Cela fait plusieurs mois que le départ du gouvernement est dans l’air mais Noureddine Bedoui et son équipe sont toujours en place.
Décrié par la rue comme un vestige de Bouteflika, qui l’a désigné au poste le jour de son renoncement au cinquième mandat, le 11 mars, puis nommé ses ministres le 1er avril, la veille de sa démission, le Premier ministre est depuis régulièrement annoncé partant.
Pour ceux qui suivent les péripéties de la crise politique en cours, le dénouement passe par le départ d’au moins une partie des ‘B’ indésirables et beaucoup ont cru un moment avoir identifié celui qui allait être sacrifié lorsque, fin mai, le chef d’état-major de l’armée appelait à des « concessions réciproques ». La « concession », côté pouvoir, du moins croyait-on, ne pouvait être que le remplacement du gouvernement dont l’impopularité a quasiment paralysé l’activité publique.

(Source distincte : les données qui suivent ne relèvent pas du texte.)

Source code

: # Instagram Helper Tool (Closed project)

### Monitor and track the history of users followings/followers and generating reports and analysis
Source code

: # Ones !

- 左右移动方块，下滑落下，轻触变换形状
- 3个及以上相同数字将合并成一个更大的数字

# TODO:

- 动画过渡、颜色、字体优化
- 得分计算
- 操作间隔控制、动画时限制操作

Celle de Bedoui se limite en quatre mois à une conférence de presse loin d’être mémorable et deux déplacements à l’étranger, un en Arabie saoudite et un autre au Niger pour des sommets de la Ligue arabe et de l’Union africaine respectivement.
Ses ministres ne sont pas plus actifs et les rares qui s’aventurent sur le terrain sont dans le meilleur des cas chahutés par la population sinon chassés et leur visite empêchée.

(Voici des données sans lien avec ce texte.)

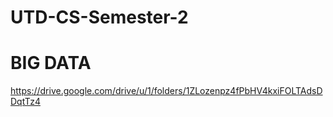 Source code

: # UTD-CS-Semester-2

# BIG DATA

https://drive.google.com/drive/u/1/folders/1ZLozenpz4fPbHV4kxiFOLTAdsDDqtTz4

Bien plus incroyable, un de ses ministres est pris dans la tornade des poursuites déclenchée par la justice. Abdelkader Benmessaoud, en charge du Tourisme, a été inculpé pour corruption et placé en « liberté provisoire » par la Cour suprême.

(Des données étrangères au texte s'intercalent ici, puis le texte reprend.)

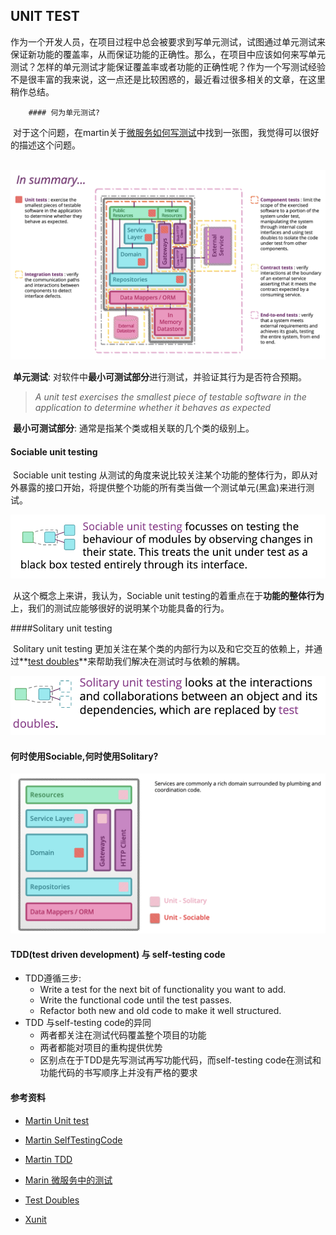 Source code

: ## UNIT TEST

​		作为一个开发人员，在项目过程中总会被要求到写单元测试，试图通过单元测试来保证新功能的覆盖率，从而保证功能的正确性。那么，在项目中应该如何来写单元测试？怎样的单元测试才能保证覆盖率或者功能的正确性呢？作为一个写测试经验不是很丰富的我来说，这一点还是比较困惑的，最近看过很多相关的文章，在这里稍作总结。

		#### 何为单元测试?

​		对于这个问题，在martin关于[微服务如何写测试](https://martinfowler.com/articles/microservice-testing/)中找到一张图，我觉得可以很好的描述这个问题。

​		![image-20191027113857730](images/image-20191027113857730.png)

​		**单元测试**: 对软件中**最小可测试部分**进行测试，并验证其行为是否符合预期。

> *A unit test exercises the smallest piece of testable software in the application to determine whether it behaves as expected*

​		**最小可测试部分**: 通常是指某个类或相关联的几个类的级别上。

#### Sociable unit testing

​		Sociable unit testing 从测试的角度来说比较关注某个功能的整体行为，即从对外暴露的接口开始，将提供整个功能的所有类当做一个测试单元(黑盒)来进行测试。

![image-20191117220812738](images/image-20191117220812738.png)

​		从这个概念上来讲，我认为，Sociable unit testing的着重点在于**功能的整体行为**上，我们的测试应能够很好的说明某个功能具备的行为。

####Solitary unit testing 

​		Solitary unit testing 更加关注在某个类的内部行为以及和它交互的依赖上，并通过**[test doubles](http://xunitpatterns.com/Test%20Double.html)**来帮助我们解决在测试时与依赖的解耦。

![image-20191117221713835](images/image-20191117221713835.png)

#### 何时使用Sociable,何时使用Solitary?

![image-20191117221842702](images/image-20191117221842702.png)

#### TDD(test driven development) 与 self-testing code

- TDD遵循三步:
  - Write a test for the next bit of functionality you want to add.
  - Write the functional code until the test passes.
  - Refactor both new and old code to make it well structured.
- TDD 与self-testing code的异同
  - 两者都关注在测试代码覆盖整个项目的功能
  - 两者都能对项目的重构提供优势
  - 区别点在于TDD是先写测试再写功能代码，而self-testing code在测试和功能代码的书写顺序上并没有严格的要求







#### 参考资料

- [Martin Unit test](https://martinfowler.com/bliki/UnitTest.html)
- [Martin SelfTestingCode](https://martinfowler.com/bliki/SelfTestingCode.html)
- [Martin TDD](https://martinfowler.com/bliki/TestDrivenDevelopment.html)
- [Marin 微服务中的测试](https://martinfowler.com/articles/microservice-testing)

- [Test Doubles](http://xunitpatterns.com/Test%20Double.html)
- [Xunit](https://martinfowler.com/bliki/Xunit.html)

Le maintien du gouvernement est du reste perçu comme le principal facteur de blocage qui empêche l’avènement d’une solution politique à la crise, l’opposition et la rue mettant en avant la confiance nécessaire pour tout processus électoral honnête mais impossible à asseoir avec à la tête du gouvernement un ancien ministre de l’Intérieur sous l’autorité duquel six millions de parrainages avaient été « collectés » pour le candidat Abdelaziz Bouteflika.
Bien plus que la gestion des affaires courantes
Tout plaidait donc pour un départ de l’Exécutif, mais il y a comme un détail qui a échappé à tous ceux qui ont prophétisé sa chute imminente : ni Noureddine Bedoui ni aucun des membres de son gouvernement n’ont montré des signes qui pouvaient laisser penser que leur mission est limitée dans son objet et dans le temps.
Pour faire plus simple, ils ont fait et font toujours plus qu’expédier les affaires courantes. Si les mesures annoncées cette semaine en rapport avec le déplacement des supporters de l’équipe nationale en Egypte peuvent être mises dans la case des décisions qui ne peuvent pas attendre, celles prises dans le cadre de la préparation de la rentrée sociale qui n’interviendra que dans deux mois peuvent laisser déduire que l’Exécutif n’est pas partant, du moins pas dans l’immédiat. D’autant que des décisions autrement plus stratégiques sont actées ou soumises à débat régulièrement.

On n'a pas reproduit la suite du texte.